3. Finanzieller Aufwand
Heute erhalten ca. 40 öffentliche Stellen regelmäßig Daten aus den kommunalen Melderegistern. Aufgrund der Vielzahl von Behörden bestehen unterschiedliche Übermittlungsformate. Das führt unter anderem dazu, dass im Zuge der Geburtsmitteilungen der Meldebehörden rund 1.200 Disketten bei der Datenstelle der Rentenversicherer und rund 5.000 Papierbelege bei der eigens dafür geschaffenen Erfassungsstelle der Deutschen Rentenversicherung Bund eingehen. An das Bundesamt für Steuern werden jährlich rund 14 Mio. Datensätze, an die Bundesagentur für Arbeit jährlich rund 15 Mio. Datensätze übermittelt.

Mit einer vollständig automatisierten und standardisierten Übermittlung der Daten lassen sich erhebliche Einsparungen erzielen. Kostenintensive und fehlerbehaftete Mehrfacherfassungen fallen weg.

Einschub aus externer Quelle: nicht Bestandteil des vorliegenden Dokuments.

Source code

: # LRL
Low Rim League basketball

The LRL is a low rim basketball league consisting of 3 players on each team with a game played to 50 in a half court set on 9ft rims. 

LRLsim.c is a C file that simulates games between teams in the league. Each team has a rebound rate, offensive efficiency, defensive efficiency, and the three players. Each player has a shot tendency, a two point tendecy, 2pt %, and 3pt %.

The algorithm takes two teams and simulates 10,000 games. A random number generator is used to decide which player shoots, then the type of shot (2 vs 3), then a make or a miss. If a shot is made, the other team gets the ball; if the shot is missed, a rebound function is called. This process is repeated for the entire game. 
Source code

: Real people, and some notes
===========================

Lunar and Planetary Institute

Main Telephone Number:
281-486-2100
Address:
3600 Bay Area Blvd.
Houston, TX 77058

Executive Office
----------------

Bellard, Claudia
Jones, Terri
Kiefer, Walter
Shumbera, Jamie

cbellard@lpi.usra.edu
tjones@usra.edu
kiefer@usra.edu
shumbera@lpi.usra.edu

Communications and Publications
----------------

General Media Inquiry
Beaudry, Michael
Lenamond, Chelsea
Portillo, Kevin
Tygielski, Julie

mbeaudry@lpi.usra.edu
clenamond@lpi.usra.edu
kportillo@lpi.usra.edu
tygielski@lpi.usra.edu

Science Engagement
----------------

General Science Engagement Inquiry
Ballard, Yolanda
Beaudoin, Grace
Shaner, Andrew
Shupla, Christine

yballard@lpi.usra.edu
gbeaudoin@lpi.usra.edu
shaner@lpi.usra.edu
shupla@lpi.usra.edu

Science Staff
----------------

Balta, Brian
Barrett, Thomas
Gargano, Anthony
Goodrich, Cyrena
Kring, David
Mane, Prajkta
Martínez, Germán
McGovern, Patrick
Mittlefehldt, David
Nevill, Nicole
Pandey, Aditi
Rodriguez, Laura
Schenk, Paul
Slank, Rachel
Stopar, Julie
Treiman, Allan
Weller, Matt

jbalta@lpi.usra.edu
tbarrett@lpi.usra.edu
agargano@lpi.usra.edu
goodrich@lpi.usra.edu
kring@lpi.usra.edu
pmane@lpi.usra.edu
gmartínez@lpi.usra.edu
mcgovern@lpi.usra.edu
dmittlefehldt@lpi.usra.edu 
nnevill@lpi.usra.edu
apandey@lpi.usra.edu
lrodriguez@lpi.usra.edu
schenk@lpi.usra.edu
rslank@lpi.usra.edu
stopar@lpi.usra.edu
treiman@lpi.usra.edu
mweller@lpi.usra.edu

Die in der Öffentlichkeit genannten Zahlen im dreistelligen Millionenbereich stellen in diesem Zusammenhang eine erste Orientierungsgröße beim Einsparvolumen dar, das sich zusammensetzt aus: Einsparungen auf kommunaler Ebene, weil durch das Bundesmelderegister Übermittlungsaufgaben wegfallen würden, und Einsparungen für die Wirtschaft v. a. in Folge der Abschaffung diverser Melde/Informationspflichten.

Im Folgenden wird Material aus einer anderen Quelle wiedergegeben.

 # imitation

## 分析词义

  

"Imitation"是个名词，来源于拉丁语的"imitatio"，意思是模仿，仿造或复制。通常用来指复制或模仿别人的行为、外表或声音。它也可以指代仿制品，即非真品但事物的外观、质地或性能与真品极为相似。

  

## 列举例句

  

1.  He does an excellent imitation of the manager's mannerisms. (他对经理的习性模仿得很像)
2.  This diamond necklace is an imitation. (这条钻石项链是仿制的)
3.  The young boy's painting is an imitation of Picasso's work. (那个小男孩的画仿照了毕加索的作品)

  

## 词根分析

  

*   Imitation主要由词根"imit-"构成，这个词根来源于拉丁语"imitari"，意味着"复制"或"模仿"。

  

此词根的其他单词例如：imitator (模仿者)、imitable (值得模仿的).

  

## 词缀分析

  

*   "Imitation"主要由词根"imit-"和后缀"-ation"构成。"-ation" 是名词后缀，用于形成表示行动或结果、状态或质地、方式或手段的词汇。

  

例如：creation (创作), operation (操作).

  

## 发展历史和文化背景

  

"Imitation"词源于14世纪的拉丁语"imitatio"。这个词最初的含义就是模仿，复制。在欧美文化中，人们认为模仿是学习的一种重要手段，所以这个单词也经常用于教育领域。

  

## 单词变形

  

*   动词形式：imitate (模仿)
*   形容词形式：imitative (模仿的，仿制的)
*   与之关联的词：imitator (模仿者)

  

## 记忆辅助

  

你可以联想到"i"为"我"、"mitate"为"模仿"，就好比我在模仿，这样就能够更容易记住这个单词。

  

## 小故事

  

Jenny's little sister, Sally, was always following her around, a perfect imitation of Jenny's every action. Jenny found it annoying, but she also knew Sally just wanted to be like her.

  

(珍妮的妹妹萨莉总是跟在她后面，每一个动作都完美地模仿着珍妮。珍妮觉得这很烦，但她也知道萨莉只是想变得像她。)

Selbstverständlich werden durch die Einrichtung eines zentralen Bundesmelderegisters auch Kosten entstehen. Die Gesamtkosten für die technische Bereitstellung belaufen sich auf rund 19,4 Mio. Euro, verteilt auf die Jahre 2009-2012. Für den Betrieb des Bundesmelderegisters fallen laufende Personalkosten von rund 4,5 Mio. Euro im Jahr an. Außerdem entstehen einmalige Sachkosten in Höhe von rund 900.000 Euro. Die laufenden Betriebskosten werden pro Jahr mit 3,4 Mio. Euro veranschlagt.

4. Datensicherheit
In den letzten Wochen wurde in der Öffentlichkeit eine oft reflexartige Debatte geführt, die das Bundesmelderegister gewissermaßen als "Schritt in den Überwachungsstaat" sehen möchte. Das ist der Sache nicht angemessen und falsch. Ihr Beitrag hebt sich erfreulicherweise davon ab.

Es geht bei der Einrichtung des Bundesmelderegisters um größere Effektivität und Qualität von Daten - und das gleichermaßen im Interesse der Bürger wie auch des Staates. Dass hier die Frage des Datenschutzes und der Datensicherheit von uns sehr ernst genommen wird, zeigt sich darin, dass nach derzeitigem Diskussionsstand lediglich rund ein Drittel eines vor Ort erfassten Datensatzes im zentralen Melderegister gespiegelt werden soll. Eben nur so viele Daten wie notwendig. Ebenfalls vorgesehen ist, bestimmte Daten nur verschlüsselt beim Bundesmelderegister zu speichern, so dass nur der autorisierte Nutzer (die Stelle, an die die Daten vom Bundesmelderegister übermittelt werden) sie im Klartext lesen kann.